Ask western cybersecurity intelligence analysts who their “favorite” group of foreign state-sponsored hackers is, the adversary they can’t help but begrudgingly admire and obsessively study, and most won’t name any of the hacker groups working on China’s behalf or North. Korea. Neither China’s APT41, with their daring supply chain attack sprees, nor North Korea’s Lazarus hackers carrying out massive cryptocurrency heists. Most won’t even single out Russia’s notorious Sandworm hacking group, despite the military unit’s unprecedented blackout cyberattacks against power grids or self-replicating destructive code.
Instead, hacker connoisseurs tend to name a much more subtle team of cyberspies who, in various ways, have been quietly penetrating Western networks for much longer than anyone else: a group known as the Turla.
Last week, the US Department of Justice and the FBI announced that they had taken down an operation by Turla, also known by names like Venomous Bear and Waterbug, which had infected computers in more than 50 countries with a piece of malware known such as Snake, which the US agencies described as the “main spy tool” of Russia’s FSB intelligence agency. By infiltrating Turla’s network of hacked machines and sending the malware a command to delete itself, the US government dealt a serious blow to Turla’s global spying campaigns.
But in their announcement, and in the court documents filed to carry out the operation, the FBI and the Department of Justice went further and officially confirmed for the first time the report by a group of German journalists last year that revealed that Turla works for the FSB Center 16 group in Ryazan, on the outskirts of Moscow. He also hinted at Turla’s incredible longevity as one of the world’s leading cyber-espionage teams: a affidavit filed by the FBI claims Turla’s Snake malware had been in use for almost 20 years.

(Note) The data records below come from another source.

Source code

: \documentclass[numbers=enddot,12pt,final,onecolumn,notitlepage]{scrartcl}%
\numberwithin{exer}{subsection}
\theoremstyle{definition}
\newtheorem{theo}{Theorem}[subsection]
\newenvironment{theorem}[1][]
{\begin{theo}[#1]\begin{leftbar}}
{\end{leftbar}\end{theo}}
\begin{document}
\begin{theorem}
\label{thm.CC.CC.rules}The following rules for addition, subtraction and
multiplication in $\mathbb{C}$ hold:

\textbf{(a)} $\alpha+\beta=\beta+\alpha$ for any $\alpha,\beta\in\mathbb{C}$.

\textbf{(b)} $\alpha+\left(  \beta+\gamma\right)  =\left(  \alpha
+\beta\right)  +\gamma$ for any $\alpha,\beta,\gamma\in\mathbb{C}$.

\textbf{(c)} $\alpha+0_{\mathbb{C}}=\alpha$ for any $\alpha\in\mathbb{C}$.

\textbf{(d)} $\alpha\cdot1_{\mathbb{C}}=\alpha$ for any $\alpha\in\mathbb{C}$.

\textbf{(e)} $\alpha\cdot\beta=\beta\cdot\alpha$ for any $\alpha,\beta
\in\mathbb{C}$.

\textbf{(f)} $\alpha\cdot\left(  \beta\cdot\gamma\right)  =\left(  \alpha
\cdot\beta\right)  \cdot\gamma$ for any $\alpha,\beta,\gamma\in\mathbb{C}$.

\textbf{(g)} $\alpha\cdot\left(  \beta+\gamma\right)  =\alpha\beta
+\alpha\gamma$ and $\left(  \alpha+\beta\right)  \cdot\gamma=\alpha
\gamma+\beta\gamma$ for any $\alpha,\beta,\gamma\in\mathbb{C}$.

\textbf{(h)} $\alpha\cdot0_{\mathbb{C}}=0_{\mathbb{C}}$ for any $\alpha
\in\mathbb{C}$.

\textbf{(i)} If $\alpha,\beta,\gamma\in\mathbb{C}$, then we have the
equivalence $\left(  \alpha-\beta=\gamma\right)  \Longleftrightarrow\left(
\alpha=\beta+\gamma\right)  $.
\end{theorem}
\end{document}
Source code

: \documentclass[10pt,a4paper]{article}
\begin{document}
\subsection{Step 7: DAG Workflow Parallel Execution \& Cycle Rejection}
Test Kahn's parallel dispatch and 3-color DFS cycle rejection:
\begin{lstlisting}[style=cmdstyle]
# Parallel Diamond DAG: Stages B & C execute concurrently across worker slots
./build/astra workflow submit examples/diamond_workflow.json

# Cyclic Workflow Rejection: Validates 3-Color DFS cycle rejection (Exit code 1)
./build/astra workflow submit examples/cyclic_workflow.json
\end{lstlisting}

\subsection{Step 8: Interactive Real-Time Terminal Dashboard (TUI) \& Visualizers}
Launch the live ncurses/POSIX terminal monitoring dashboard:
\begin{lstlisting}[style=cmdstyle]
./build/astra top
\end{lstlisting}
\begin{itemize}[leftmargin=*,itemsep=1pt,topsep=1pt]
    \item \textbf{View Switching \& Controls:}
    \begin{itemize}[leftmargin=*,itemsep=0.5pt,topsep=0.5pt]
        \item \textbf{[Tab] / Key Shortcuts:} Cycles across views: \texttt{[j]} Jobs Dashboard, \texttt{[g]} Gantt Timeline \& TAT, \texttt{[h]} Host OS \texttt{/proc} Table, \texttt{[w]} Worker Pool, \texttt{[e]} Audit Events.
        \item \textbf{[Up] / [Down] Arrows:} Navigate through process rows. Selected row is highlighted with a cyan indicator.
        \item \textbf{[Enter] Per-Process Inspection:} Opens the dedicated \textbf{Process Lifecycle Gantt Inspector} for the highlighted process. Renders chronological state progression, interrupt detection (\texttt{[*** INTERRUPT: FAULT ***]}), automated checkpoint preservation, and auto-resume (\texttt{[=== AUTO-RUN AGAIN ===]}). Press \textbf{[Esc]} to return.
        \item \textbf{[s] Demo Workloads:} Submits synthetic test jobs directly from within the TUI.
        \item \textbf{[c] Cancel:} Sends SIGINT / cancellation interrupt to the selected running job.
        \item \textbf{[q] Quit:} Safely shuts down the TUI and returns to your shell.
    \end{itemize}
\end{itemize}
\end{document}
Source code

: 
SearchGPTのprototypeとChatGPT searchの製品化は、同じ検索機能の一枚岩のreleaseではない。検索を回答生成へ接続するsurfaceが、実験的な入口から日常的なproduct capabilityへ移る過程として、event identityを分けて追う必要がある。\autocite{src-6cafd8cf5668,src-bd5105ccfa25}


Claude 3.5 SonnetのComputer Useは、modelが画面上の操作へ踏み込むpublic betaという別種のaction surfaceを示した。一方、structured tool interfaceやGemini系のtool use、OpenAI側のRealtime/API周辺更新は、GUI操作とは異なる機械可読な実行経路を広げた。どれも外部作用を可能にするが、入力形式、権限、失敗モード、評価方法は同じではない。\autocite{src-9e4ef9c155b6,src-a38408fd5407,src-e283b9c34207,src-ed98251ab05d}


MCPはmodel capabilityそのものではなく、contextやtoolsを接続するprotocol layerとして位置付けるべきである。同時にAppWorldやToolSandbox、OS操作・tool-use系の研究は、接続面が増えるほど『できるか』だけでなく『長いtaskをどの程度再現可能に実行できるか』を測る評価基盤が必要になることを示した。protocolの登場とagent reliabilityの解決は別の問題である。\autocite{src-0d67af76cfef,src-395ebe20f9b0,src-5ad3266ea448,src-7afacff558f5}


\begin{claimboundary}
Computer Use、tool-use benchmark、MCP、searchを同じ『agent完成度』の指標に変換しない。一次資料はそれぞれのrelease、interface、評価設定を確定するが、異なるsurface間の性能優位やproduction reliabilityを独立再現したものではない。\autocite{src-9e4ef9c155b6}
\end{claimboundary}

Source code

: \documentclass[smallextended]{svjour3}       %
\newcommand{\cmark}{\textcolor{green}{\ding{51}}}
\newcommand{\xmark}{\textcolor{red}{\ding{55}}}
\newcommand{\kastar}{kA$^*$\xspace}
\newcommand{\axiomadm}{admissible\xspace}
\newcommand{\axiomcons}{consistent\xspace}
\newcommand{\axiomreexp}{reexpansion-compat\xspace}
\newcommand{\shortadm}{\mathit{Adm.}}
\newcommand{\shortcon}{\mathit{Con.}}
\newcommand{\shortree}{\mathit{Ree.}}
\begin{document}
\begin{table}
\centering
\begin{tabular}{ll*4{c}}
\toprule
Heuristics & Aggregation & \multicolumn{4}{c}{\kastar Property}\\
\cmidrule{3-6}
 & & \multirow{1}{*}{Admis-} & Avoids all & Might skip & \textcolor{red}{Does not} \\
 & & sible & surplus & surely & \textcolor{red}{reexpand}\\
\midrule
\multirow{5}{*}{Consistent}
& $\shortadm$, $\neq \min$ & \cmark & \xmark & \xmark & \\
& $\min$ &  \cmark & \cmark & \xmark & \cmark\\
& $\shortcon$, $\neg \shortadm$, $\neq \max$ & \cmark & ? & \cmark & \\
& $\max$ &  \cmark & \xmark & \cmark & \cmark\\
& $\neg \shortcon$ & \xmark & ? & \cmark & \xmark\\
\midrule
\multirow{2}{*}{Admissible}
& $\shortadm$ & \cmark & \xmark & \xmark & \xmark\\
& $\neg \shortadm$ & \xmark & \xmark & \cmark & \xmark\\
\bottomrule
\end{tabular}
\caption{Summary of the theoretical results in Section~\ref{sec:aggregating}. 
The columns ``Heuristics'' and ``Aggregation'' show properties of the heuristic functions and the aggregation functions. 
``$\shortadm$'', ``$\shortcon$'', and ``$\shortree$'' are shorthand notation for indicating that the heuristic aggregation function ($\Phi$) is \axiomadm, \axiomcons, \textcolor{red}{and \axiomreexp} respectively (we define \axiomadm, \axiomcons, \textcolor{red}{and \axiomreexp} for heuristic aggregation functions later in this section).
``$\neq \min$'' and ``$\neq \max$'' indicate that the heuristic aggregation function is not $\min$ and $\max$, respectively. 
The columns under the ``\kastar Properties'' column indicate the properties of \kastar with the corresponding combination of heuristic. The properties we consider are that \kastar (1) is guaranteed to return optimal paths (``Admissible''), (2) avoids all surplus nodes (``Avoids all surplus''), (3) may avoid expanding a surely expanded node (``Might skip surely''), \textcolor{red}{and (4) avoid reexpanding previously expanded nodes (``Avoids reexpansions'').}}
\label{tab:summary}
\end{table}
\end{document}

In fact, Turla has arguably been in operation for at least 25 years, says Thomas Rid, professor of strategic studies and historian of cybersecurity at Johns Hopkins University. He points to the evidence that it was Turla, or at least some sort of proto-Turla that would become the group we know today, that carried out the first intelligence agency cyberespionage operation targeting the US, a multi-year hacking campaign known as the Moonlight Maze.
Given that history, the group will definitely be back, Rid says, even after the latest FBI disruption of their toolkit. “Turla really is the quintessential APT,” Rid says, using the abbreviation for “advanced persistent threat,” a term the cybersecurity industry uses for elite state-sponsored hacking groups. “His tools from him are very sophisticated, stealthy and persistent. A quarter of a century speaks for itself. Really, he is the number one adversary.”
Throughout its history, Turla has repeatedly disappeared into the shadows for years, only to reappear within well-protected networks, including those of the US Pentagon, defense contractors, and European government agencies. But even more than its longevity, it’s Turla’s ever-evolving technical ingenuity—from USB worms, satellite-based hacking, and hijacking of other hackers’ infrastructure—that has set it apart over those 25 years, says Juan Andrés Guerrero- Saade, Principal Threat Researcher. at security company SentinelOne. “You look at Turla, and there are several phases where, oh my gosh, they did something amazing, they pioneered this other thing, they tried a clever technique that no one had done before, they scaled it up and implemented it,” says Guerrero. -Saade. “They are innovative and pragmatic, and it makes them a very special APT group to follow.”